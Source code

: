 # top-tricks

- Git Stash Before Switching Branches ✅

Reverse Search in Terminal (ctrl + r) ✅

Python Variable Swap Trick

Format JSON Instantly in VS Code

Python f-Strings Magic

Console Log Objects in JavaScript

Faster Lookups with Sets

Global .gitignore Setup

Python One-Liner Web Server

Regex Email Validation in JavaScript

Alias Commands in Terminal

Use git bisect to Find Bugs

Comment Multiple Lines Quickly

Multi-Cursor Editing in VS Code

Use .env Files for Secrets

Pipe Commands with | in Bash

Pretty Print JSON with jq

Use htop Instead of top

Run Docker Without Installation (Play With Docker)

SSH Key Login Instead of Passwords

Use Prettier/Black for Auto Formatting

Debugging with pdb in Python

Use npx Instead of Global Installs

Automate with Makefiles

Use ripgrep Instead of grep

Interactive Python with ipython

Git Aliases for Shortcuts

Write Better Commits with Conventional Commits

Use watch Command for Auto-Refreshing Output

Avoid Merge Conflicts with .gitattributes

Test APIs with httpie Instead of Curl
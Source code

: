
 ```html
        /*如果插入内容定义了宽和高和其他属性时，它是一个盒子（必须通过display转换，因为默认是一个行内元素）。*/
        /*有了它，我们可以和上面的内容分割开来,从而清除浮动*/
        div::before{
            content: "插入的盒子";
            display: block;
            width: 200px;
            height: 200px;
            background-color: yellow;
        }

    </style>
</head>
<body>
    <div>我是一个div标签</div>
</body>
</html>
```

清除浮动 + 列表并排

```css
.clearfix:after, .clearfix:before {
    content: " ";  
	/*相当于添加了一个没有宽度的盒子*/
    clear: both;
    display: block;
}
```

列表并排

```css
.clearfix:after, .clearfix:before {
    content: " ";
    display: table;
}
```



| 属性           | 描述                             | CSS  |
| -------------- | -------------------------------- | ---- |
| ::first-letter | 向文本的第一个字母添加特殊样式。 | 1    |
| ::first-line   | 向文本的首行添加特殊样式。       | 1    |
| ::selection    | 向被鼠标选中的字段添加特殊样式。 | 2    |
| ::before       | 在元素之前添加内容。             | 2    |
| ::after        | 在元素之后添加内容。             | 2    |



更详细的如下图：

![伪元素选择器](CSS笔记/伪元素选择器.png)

**YOUR TASK:** Look through the entries and copy every line in which the string "Global" appears.

**EXERCISE ANSWER:**
Global .gitignore Setup
Use npx Instead of Global Installs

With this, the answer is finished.